▶ _PROBLEM DETAILS_:
Below is a listing; print exactly its lines from the one containing "Performance drag (bps)" down to the one containing "masks just yet.''", both inclusive, with every picture left out.
================
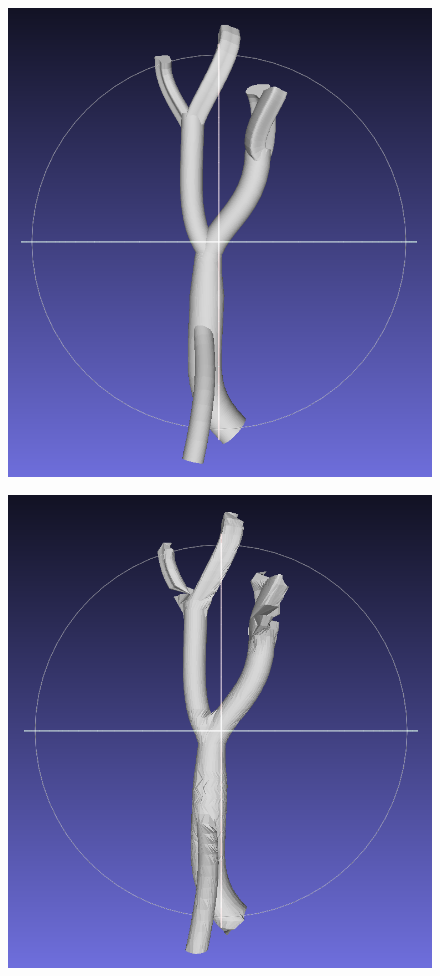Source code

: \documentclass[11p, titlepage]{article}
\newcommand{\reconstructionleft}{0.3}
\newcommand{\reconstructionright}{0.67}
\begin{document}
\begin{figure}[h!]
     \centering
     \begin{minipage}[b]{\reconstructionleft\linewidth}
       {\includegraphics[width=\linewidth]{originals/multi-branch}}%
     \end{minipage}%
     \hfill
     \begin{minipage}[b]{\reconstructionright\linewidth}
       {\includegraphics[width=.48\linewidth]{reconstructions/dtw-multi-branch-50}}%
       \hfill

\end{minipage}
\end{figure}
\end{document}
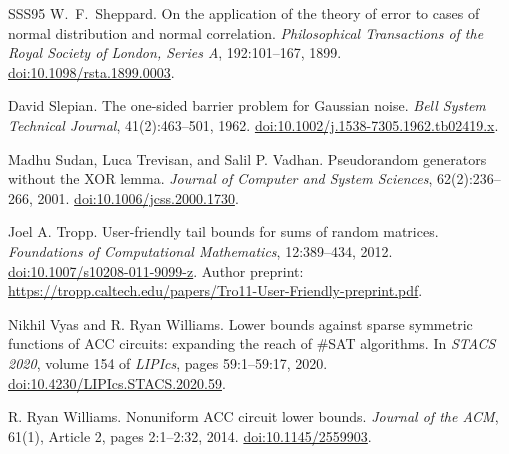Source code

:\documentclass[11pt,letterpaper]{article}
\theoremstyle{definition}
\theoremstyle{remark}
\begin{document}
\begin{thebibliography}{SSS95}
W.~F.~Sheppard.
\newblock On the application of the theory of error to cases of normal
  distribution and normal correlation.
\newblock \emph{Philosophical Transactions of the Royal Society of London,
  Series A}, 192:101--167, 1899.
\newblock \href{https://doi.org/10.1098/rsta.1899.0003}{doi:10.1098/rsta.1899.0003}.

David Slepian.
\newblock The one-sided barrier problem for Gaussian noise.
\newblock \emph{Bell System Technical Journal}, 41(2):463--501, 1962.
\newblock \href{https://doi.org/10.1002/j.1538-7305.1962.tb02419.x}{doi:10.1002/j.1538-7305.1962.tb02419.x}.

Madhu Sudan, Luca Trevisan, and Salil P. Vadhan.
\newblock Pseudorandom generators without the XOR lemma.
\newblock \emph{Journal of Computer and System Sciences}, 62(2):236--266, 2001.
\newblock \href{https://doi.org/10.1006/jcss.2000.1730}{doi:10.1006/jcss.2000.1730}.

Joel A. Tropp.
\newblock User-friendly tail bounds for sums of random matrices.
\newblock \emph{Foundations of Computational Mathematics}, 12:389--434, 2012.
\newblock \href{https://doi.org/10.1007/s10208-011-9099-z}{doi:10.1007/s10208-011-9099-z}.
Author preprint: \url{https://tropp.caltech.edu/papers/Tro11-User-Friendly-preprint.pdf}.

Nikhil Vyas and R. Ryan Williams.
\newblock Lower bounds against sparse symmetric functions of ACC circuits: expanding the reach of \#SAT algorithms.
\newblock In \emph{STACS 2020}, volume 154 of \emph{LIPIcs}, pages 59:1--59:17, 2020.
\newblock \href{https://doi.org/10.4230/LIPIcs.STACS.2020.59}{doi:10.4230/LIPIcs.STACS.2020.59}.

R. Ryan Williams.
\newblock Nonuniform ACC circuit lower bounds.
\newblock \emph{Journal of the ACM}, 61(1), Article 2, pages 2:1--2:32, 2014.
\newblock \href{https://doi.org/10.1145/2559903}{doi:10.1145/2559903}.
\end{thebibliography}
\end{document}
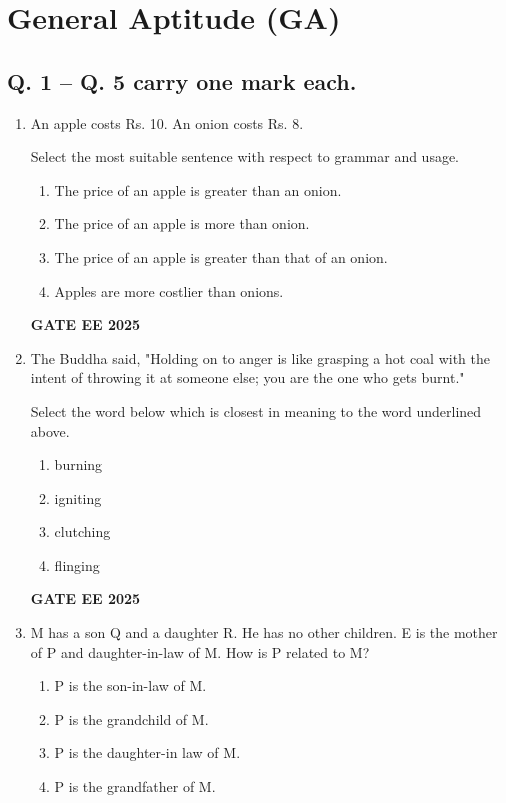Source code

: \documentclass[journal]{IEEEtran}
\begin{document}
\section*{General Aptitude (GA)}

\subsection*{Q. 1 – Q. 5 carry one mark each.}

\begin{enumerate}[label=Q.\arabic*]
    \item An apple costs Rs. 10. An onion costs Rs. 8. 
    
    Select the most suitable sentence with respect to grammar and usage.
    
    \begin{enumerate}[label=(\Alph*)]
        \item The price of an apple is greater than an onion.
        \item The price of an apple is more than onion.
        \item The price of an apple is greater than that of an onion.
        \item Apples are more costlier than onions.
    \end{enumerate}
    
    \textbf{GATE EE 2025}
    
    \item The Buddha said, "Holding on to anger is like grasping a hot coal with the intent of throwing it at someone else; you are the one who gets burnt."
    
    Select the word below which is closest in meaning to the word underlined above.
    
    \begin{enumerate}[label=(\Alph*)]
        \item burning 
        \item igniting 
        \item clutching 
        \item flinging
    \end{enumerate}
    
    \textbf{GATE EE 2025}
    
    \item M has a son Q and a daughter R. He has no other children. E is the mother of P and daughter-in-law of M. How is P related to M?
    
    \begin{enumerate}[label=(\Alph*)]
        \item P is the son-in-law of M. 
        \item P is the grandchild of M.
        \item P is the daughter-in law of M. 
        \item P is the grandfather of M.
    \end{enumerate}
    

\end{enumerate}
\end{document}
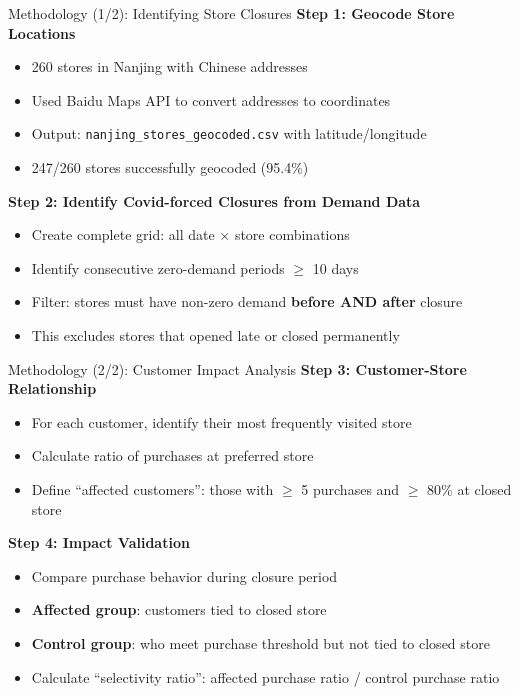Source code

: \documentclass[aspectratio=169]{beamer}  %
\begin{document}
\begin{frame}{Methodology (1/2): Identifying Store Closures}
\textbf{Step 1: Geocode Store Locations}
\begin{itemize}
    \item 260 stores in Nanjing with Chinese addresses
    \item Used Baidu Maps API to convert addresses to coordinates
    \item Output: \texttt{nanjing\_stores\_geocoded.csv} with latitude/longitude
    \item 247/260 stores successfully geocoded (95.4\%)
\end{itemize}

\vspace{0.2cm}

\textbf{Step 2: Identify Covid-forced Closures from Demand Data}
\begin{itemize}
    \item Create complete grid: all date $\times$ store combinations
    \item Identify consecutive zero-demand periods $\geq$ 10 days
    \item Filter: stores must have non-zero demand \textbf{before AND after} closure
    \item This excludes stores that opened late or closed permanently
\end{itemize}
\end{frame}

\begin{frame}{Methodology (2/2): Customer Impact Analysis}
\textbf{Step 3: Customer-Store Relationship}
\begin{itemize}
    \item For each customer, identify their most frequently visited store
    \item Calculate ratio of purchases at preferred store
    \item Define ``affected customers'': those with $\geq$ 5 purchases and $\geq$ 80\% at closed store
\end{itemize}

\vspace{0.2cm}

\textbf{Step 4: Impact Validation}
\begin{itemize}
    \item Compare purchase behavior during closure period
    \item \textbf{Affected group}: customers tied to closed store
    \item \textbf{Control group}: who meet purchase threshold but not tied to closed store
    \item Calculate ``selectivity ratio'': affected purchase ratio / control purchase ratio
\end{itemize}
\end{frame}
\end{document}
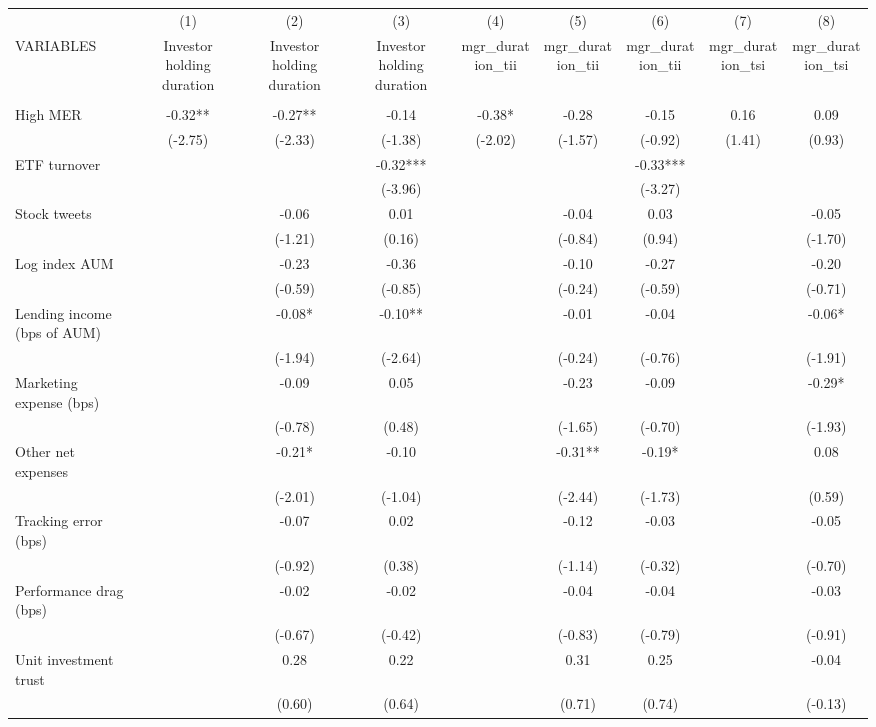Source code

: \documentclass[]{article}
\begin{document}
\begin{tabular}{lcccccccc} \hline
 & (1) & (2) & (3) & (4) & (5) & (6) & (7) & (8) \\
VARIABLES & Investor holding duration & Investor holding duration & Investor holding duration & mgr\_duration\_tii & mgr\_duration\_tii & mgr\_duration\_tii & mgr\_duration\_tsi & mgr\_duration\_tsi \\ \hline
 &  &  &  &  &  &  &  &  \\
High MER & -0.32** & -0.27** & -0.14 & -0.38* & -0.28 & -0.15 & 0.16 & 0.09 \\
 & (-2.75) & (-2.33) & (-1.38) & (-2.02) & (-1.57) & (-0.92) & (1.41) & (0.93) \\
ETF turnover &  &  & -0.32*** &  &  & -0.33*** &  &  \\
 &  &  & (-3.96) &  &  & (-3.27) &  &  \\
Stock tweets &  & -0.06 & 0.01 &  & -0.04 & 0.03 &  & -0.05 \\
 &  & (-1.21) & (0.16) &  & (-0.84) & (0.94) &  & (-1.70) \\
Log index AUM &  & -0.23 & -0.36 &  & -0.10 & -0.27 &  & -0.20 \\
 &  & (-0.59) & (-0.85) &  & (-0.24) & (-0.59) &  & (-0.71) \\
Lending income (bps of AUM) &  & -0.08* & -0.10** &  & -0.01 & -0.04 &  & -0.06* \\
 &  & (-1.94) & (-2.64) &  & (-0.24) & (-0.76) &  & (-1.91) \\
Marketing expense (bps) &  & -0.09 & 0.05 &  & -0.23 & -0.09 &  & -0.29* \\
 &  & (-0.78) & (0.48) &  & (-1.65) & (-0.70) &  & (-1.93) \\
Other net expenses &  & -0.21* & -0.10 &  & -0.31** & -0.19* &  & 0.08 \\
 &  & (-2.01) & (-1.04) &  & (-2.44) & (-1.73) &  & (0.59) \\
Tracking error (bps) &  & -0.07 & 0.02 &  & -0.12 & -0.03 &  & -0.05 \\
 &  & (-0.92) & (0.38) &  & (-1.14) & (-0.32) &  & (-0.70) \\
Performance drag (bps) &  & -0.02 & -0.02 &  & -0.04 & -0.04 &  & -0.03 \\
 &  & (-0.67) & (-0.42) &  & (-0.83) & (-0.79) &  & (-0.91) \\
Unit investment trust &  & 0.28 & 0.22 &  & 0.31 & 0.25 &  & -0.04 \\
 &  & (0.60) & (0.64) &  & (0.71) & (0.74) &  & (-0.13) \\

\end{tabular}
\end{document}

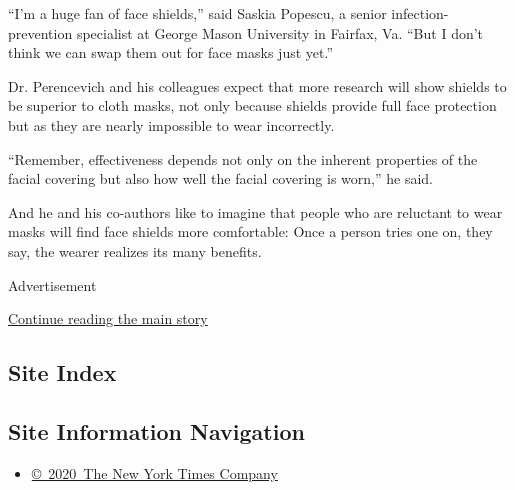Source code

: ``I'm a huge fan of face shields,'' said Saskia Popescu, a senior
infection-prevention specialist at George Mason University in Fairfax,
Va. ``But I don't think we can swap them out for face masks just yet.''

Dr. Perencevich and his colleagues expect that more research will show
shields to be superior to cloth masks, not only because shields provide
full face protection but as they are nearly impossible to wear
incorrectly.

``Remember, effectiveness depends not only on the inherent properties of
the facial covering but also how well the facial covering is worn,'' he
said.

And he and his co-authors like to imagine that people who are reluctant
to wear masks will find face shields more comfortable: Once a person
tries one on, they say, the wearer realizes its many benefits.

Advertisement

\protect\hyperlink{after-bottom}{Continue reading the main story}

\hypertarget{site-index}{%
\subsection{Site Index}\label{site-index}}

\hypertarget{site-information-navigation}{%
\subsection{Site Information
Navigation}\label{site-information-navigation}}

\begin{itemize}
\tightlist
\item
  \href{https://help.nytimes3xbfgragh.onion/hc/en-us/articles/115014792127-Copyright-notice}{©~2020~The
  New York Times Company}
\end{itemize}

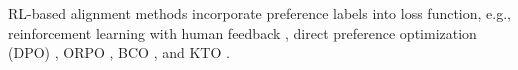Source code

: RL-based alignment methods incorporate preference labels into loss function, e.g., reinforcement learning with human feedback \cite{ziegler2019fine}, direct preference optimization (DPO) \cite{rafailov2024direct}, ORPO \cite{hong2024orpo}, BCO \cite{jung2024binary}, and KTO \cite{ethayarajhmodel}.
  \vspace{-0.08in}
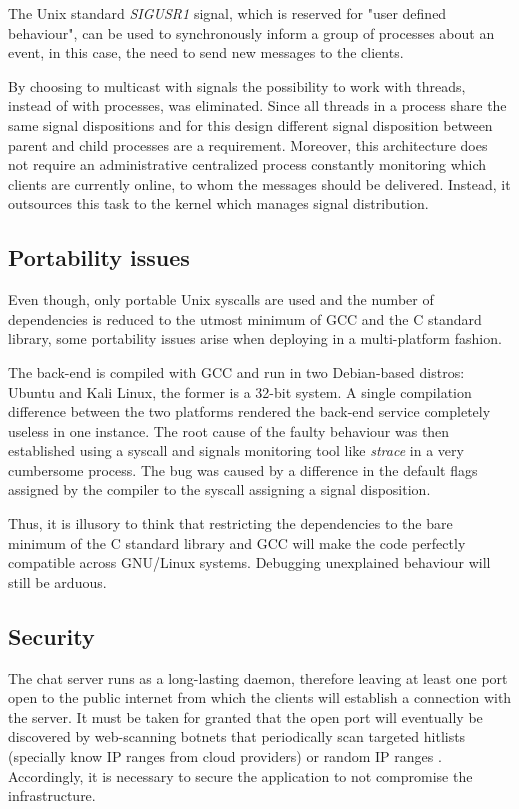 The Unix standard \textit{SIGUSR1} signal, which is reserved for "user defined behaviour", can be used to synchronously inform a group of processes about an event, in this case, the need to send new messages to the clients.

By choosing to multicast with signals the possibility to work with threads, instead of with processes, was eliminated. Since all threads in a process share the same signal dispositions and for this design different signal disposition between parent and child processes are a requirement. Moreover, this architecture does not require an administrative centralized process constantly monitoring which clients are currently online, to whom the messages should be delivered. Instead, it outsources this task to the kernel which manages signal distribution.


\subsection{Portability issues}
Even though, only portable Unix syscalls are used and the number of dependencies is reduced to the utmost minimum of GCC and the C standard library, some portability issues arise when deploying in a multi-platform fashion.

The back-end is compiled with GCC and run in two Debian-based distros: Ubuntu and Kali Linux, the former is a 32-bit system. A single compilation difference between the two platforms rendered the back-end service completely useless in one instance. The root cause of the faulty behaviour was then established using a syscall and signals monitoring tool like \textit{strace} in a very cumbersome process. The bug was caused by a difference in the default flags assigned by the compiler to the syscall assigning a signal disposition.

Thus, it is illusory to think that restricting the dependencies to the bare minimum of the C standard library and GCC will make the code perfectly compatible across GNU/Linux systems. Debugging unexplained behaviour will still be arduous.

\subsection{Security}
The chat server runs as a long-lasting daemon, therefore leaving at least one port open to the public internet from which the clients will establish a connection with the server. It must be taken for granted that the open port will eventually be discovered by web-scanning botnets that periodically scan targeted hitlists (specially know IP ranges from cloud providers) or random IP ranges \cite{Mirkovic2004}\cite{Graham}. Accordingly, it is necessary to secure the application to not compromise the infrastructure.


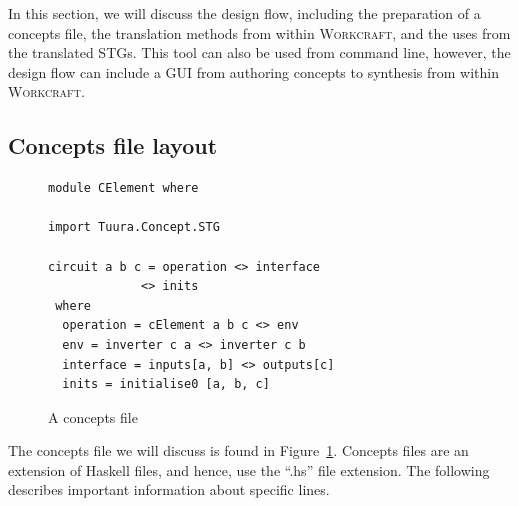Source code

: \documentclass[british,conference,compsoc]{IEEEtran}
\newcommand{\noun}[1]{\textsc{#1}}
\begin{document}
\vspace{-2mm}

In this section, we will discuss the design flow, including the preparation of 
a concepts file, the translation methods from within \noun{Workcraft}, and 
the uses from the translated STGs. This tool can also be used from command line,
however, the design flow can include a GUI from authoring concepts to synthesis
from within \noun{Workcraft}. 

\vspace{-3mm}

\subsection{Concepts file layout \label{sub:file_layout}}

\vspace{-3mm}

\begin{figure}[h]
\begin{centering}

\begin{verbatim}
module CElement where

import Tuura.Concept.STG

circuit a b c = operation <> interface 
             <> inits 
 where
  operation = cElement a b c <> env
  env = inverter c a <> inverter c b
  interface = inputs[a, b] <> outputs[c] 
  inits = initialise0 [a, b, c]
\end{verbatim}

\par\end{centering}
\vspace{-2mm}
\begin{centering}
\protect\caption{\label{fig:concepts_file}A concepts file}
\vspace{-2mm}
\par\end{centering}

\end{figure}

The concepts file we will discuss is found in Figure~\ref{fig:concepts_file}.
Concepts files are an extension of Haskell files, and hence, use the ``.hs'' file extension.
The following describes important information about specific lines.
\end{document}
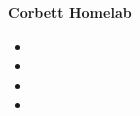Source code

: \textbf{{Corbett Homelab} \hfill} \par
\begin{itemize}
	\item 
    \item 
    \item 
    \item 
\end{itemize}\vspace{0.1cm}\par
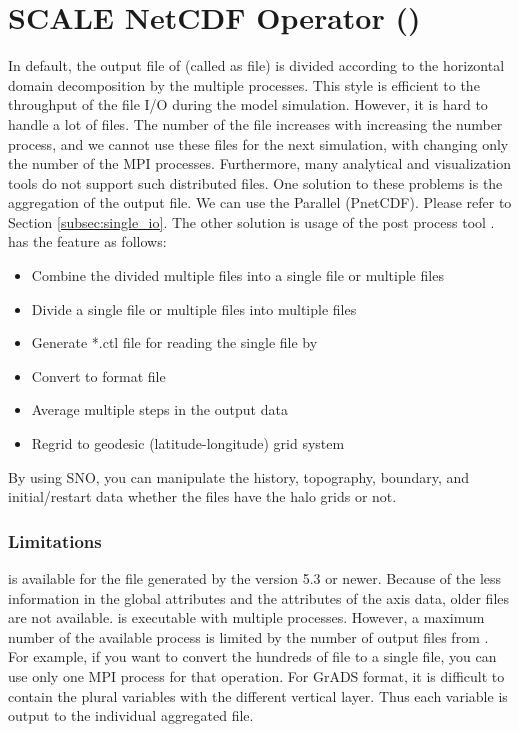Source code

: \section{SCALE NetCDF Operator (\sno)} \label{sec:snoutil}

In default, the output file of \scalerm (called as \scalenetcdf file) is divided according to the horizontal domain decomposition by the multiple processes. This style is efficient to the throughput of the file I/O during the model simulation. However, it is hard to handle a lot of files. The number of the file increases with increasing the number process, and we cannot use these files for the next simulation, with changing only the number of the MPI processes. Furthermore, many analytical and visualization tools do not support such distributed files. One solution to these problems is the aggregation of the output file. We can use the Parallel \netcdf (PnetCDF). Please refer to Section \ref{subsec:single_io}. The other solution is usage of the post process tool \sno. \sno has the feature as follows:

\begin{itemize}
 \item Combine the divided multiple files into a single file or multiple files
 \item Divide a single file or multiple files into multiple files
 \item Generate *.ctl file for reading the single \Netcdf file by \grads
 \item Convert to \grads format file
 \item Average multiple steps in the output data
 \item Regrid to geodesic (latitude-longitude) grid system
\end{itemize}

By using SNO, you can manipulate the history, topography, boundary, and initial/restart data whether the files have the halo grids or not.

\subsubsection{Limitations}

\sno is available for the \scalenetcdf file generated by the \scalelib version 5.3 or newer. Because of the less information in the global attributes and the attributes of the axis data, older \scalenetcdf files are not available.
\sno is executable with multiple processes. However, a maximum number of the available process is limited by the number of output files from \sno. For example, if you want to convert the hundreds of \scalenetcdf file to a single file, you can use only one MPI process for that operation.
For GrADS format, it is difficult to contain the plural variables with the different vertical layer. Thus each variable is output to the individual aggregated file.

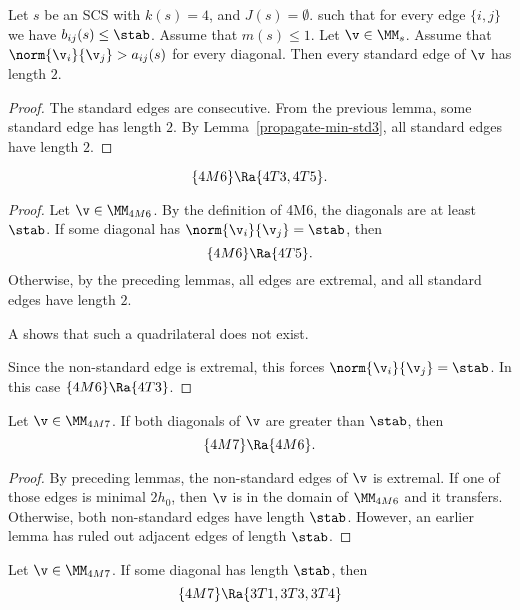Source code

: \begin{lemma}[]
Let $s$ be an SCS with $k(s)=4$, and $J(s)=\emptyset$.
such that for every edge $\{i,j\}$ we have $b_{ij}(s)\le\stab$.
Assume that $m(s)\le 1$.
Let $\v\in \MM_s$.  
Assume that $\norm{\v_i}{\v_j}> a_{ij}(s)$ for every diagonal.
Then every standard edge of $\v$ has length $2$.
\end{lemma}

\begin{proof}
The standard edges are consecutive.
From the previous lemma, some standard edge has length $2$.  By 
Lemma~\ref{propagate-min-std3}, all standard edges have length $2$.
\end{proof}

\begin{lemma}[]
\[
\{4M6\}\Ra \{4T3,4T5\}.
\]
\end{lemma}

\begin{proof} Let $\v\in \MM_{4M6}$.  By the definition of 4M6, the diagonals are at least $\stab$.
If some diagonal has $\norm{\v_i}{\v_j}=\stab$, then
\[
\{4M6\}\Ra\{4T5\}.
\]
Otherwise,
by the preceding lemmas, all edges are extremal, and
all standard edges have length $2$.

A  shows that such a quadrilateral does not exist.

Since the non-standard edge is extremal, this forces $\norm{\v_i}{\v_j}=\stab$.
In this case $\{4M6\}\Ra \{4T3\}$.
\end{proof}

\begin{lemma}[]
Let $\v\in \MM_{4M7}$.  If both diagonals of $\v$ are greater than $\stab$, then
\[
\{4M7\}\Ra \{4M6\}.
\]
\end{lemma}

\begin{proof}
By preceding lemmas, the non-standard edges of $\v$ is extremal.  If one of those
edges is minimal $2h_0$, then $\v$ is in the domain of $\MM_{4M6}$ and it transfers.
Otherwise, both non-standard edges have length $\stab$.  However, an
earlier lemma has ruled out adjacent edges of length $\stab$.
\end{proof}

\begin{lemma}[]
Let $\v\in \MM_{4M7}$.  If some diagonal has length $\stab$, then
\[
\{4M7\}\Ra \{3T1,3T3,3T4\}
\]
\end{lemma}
================
▶ _COMPLETED TASK_:
Performance drag (bps) &  & -0.02 & -0.02 &  & -0.04 & -0.04 &  & -0.03 \\
 &  & (-0.67) & (-0.42) &  & (-0.83) & (-0.79) &  & (-0.91) \\
Unit investment trust &  & 0.28 & 0.22 &  & 0.31 & 0.25 &  & -0.04 \\
 &  & (0.60) & (0.64) &  & (0.71) & (0.74) &  & (-0.13) \\

\end{tabular}
\end{document}

Source code

: ``I'm a huge fan of face shields,'' said Saskia Popescu, a senior
infection-prevention specialist at George Mason University in Fairfax,
Va. ``But I don't think we can swap them out for face masks just yet.''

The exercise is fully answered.